The conduct of top officials, including those present at bilateral meetings between Sri Lanka’s President and heads of state, reflects on the state and its leadership. The choice of personalities especially in the sensitive realm of external relations is a crucial one. Almost all states, however questionable their internal conduct, attempt to present their most educated, sophisticated, cultivated and civilised personalities at the interface of the national and the world.
Hence a previous Sri Lankan President, no less patriotic-populist (and far more besieged domestically) than the present incumbent, had as his international relations advisor, Bradman Weerakoon and as a key ambassadorial interlocutor with the West, Neville Jayaweera.

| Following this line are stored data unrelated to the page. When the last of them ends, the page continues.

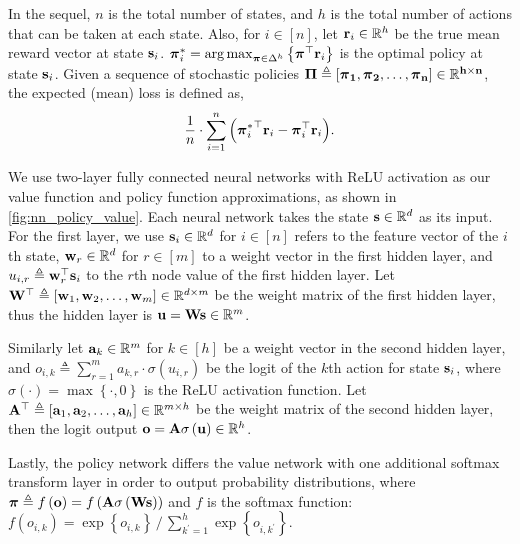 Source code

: In the sequel, $n$ is the total number of states, and $h$ is the total number of actions that can be taken at each state.
Also, for $i\in[n]$, let ${\mathbf{r}}_i \in {\mathbb{R}}^h$ be the true mean reward vector at state ${\mathbf{s}}_i$. ${\boldsymbol{\pi}}_i^* = \operatorname*{arg\,max}_{{\boldsymbol{\pi}} \in \Delta^{h}}{\left\{ {\boldsymbol{\pi}}^\top {\mathbf{r}}_i \right\}}$ is the optimal policy at state ${\mathbf{s}}_i$. Given a sequence of  stochastic policies $\bf{\Pi} \triangleq \left[ {\boldsymbol{\pi}}_1, {\boldsymbol{\pi}}_2, \dots, {\boldsymbol{\pi}}_n \right] \in {{\mathbb{R}}}^{h \times n}$, the expected (mean) loss is defined as,
\begin{equation}
\label{eq:expected_loss}
\begin{split}
\frac{1}{n} \cdot \sum\limits_{i=1}^{n}{ \left( {{\boldsymbol{\pi}}_i^*}^\top {\mathbf{r}}_i - {\boldsymbol{\pi}}_i^\top {\mathbf{r}}_i \right) }.
\end{split}
\end{equation}

We use two-layer fully connected neural networks with ReLU activation as our value function and policy function approximations, as shown in \cref{fig:nn_policy_value}. 
Each neural network takes the state ${\mathbf{s}} \in {\mathbb{R}}^d$ as its input. 
For the first layer, we use ${\mathbf{s}}_i \in {\mathbb{R}}^d$ for $i \in [n]$ refers to the feature vector of the $i$th state, ${\mathbf{w}}_r \in {\mathbb{R}}^d$ for $r \in [m]$ to a weight vector in the first hidden layer, and $u_{i,r} \triangleq {\mathbf{w}}_r^\top {\mathbf{s}}_i$ to the $r$th node value of the first hidden layer.
Let ${\mathbf{W}}^\top \triangleq \left[ {\mathbf{w}}_1, {\mathbf{w}}_2, \dots, {\mathbf{w}}_m \right] \in {\mathbb{R}}^{d \times m}$ be the weight matrix of the first hidden layer, thus the hidden layer is ${\mathbf{u}} = {\mathbf{W}}{\mathbf{s}}\in{\mathbb{R}}^m$.

Similarly let ${\mathbf{a}}_k \in {\mathbb{R}}^m$ for $k \in [h]$ be a weight vector in the second hidden layer, and $o_{i,k} \triangleq \sum_{r=1}^{m}{a_{k,r} \cdot \sigma\left( u_{i,r} \right)}$ be the logit of the $k$th action for state ${\mathbf{s}}_i$, where $\sigma(\cdot) = \max\left\{ \cdot, 0 \right\}$ is the ReLU activation function. 
Let ${\mathbf{A}}^\top \triangleq \left[ {\mathbf{a}}_1, {\mathbf{a}}_2, \dots, {\mathbf{a}}_h \right] \in {\mathbb{R}}^{m \times h}$ be the weight matrix of the second hidden layer, then the logit output ${\mathbf{o}} = {\mathbf{A}}\sigma\left( {\mathbf{u}}\right) \in {\mathbb{R}}^h$.

Lastly, the policy network differs the value network with one additional softmax transform layer in order to output probability distributions, where ${\boldsymbol{\pi}} \triangleq f\left( {\mathbf{o}} \right) = f\left( {\mathbf{A}} \sigma\left( {\mathbf{W}} {\mathbf{s}} \right) \right)$ and $f$ is the softmax function: $f\left( o_{i,k} \right) = \exp\left\{ o_{i,k} \right\} \,/\, \sum_{k^\prime = 1}^{h}{\exp\left\{ o_{i,k^\prime} \right\}}$. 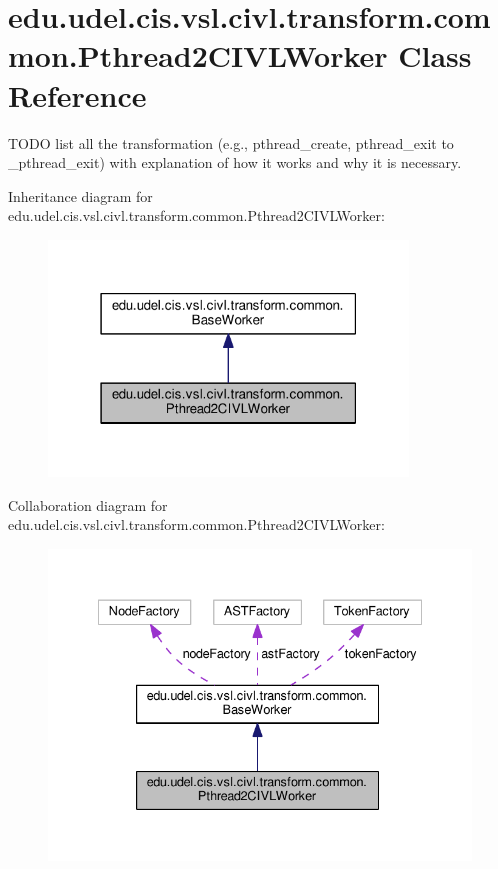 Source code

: \hypertarget{classedu_1_1udel_1_1cis_1_1vsl_1_1civl_1_1transform_1_1common_1_1Pthread2CIVLWorker}{}\section{edu.\+udel.\+cis.\+vsl.\+civl.\+transform.\+common.\+Pthread2\+C\+I\+V\+L\+Worker Class Reference}
\label{classedu_1_1udel_1_1cis_1_1vsl_1_1civl_1_1transform_1_1common_1_1Pthread2CIVLWorker}


T\+O\+D\+O list all the transformation (e.\+g., pthread\+\_\+create, pthread\+\_\+exit to \+\_\+pthread\+\_\+exit) with explanation of how it works and why it is necessary.  




Inheritance diagram for edu.\+udel.\+cis.\+vsl.\+civl.\+transform.\+common.\+Pthread2\+C\+I\+V\+L\+Worker\+:
\nopagebreak
\begin{figure}[H]
\begin{center}
\leavevmode
\includegraphics[width=271pt]{classedu_1_1udel_1_1cis_1_1vsl_1_1civl_1_1transform_1_1common_1_1Pthread2CIVLWorker__inherit__graph}
\end{center}
\end{figure}


Collaboration diagram for edu.\+udel.\+cis.\+vsl.\+civl.\+transform.\+common.\+Pthread2\+C\+I\+V\+L\+Worker\+:
\nopagebreak
\begin{figure}[H]
\begin{center}
\leavevmode
\includegraphics[width=335pt]{classedu_1_1udel_1_1cis_1_1vsl_1_1civl_1_1transform_1_1common_1_1Pthread2CIVLWorker__coll__graph}
\end{center}
\end{figure}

Overt manifestation of the face of fascism
Far more dangerous for the country’s future, but not entirely unrelated to the first issue discussed here, is the overt manifestation of the face of fascism, in the form of the BBS-Wirathu bloc. This factor will function, in the first instance as an important electoral pressure group which the Governing elite will strive to court or benignly neutralise.
This is a replay of the role of the Eksath Bhikku Peramuna (the EBP) in the general election of 1956. It was the EPB that shifted the policy agenda of Bandaranaike’s Mahajana Eksath Peramuna (MEP) coalition to Sinhala Only and later, forced the abrogation of the Bandaranaike-Chelvanayakam pact for devolution.

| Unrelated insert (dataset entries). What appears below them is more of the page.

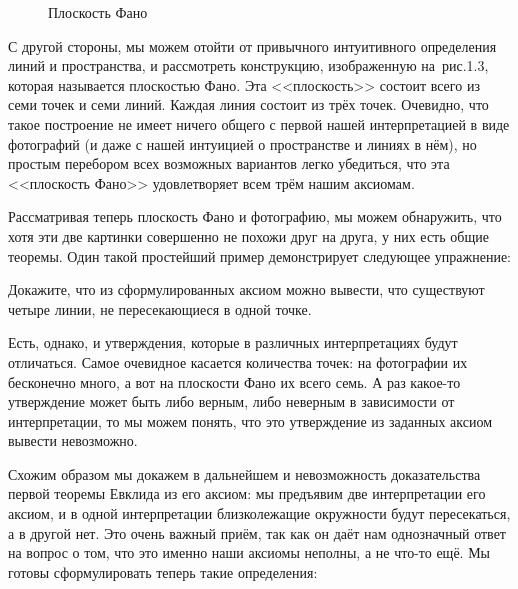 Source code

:\begin{figure}[H]
\centering
{}
\caption{Плоскость Фано}
\end{figure}

С другой стороны, мы можем отойти от привычного интуитивного определения линий и пространства, и рассмотреть конструкцию, изображенную на~рис.1.3, которая называется плоскостью Фано. Эта <<плоскость>> состоит всего из семи точек и семи линий. Каждая линия состоит из трёх точек. Очевидно, что такое построение не имеет ничего общего с первой нашей интерпретацией в виде фотографий (и даже с нашей интуицией о пространстве и линиях в нём), но простым перебором всех возможных вариантов легко убедиться, что эта <<плоскость Фано>> удовлетворяет всем трём нашим аксиомам.

Рассматривая теперь плоскость Фано и фотографию, мы можем обнаружить, что хотя эти две картинки совершенно не похожи друг на друга, у них есть общие теоремы. Один такой простейший пример демонстрирует следующее упражнение:

\begin{exercise}
Докажите, что из сформулированных аксиом можно вывести, что существуют четыре линии, не пересекающиеся в одной точке.
\end{exercise}

Есть, однако, и утверждения, которые в различных интерпретациях будут отличаться. Самое очевидное касается количества точек: на фотографии их бесконечно много, а вот на плоскости Фано их всего семь. А раз какое-то утверждение может быть либо верным, либо неверным в зависимости от интерпретации, то мы можем понять, что это утверждение из заданных аксиом вывести невозможно.

Схожим образом мы докажем в дальнейшем и невозможность доказательства первой теоремы Евклида из его аксиом: мы предъявим две интерпретации его аксиом, и в одной интерпретации близколежащие окружности будут пересекаться, а в другой нет. Это очень важный приём, так как он даёт нам однозначный ответ на вопрос о том, что это именно наши аксиомы неполны, а не что-то ещё. Мы готовы сформулировать теперь такие определения:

Its successor was the Bauddha Jathika Balavegaya (BJB) which, together with the policies of the then Secretary to the Ministry of Defence and External Affairs N.Q. Dias (the father of lawyer Gomin Dayasri), pushed through the anti-minority policies of the first Sirimavo Bandaranaike administration of 1960-1964, including the Sinhala-Buddhistisation of the State apparatus. The activism of the EPB and the BJB set the country firmly on the path to secessionist civil war.

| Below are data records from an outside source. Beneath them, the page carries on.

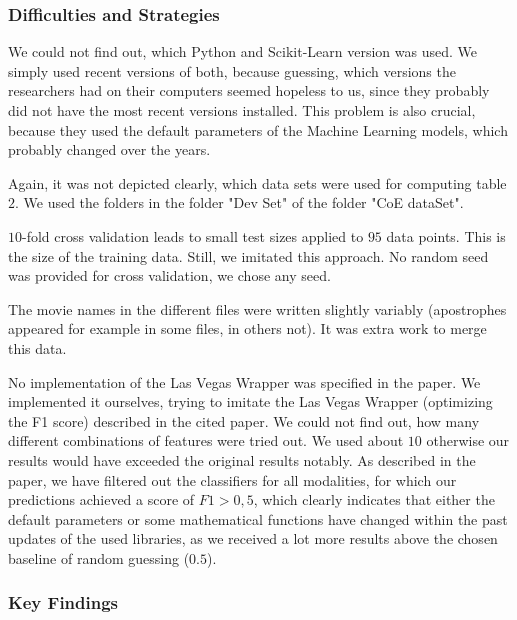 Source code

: \subsubsection*{Difficulties and Strategies}
We could not find out, which Python and Scikit-Learn version was used. We simply used recent versions of both, because guessing, which versions the researchers had on their computers seemed hopeless to us, since they probably did not have the most recent versions installed. This problem is also crucial, because they used the default parameters of the Machine Learning models, which probably changed over the years. 

Again, it was not depicted clearly, which data sets were used for computing table $2$. We used the folders in the folder "Dev Set" of the folder "CoE dataSet". 

$10$-fold cross validation leads to small test sizes applied to $95$ data points. This is the size of the training data. Still, we imitated this approach. No random seed was provided for cross validation, we chose any seed. 

The movie names in the different files were written slightly variably (apostrophes appeared for example in some files, in others not). It was extra work to merge this data. 

No implementation of the Las Vegas Wrapper was specified in the paper. We implemented it ourselves, trying to imitate the Las Vegas Wrapper (optimizing the F1 score) described in the cited paper. We could not find out, how many different combinations of features were tried out. We used about $10$ otherwise our results would have exceeded the original results notably. 
As described in the paper, we have filtered out the classifiers for all modalities, for which our predictions achieved a score of $F1>0,5$, which clearly indicates that either the default parameters or some mathematical functions have changed within the past updates of the used libraries, as we received a lot more results above the chosen baseline of random guessing ($0.5$).



\subsubsection*{Key Findings}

The latest and most dangerous avatar of this phenomenon, the BBS-Wirathu bloc, its more anarchic competitors such as Sinhala Ravaya and its more legitimate political expression, the JHU, will almost certainly cause a spike in Islamophobia and anti-Christian sentiment, which, together with the massive disaffection in and alienation of the Tamils and Muslims of the north and east, will cause the island’s periphery to peel off and will thereby shrink the Sri Lankan state to its Sinhala-Buddhist heartland.
Sinhala Buddhist card
The electoral temptation for the ruling elite to patronise or court the BBS is larger because of the inviting target the UNP’s present leadership makes. While Sinhala-Buddhism was a tempting club for SWRD to beat the deracinated UNP of Sir John Kotelawala with, it is unthinkable that anyone could have used it against D.S. Senanayake.
Similarly, the UNP of President Premadasa was pretty much invulnerable to attack from the Sinhala Buddhist flank, not because he pandered to majoritarianism as his successor D.B. Wijetunga did, but because his administration’s multiethnic, multilingual, multi-religious profile was clad in the Kevlar body armour of patriotic populism.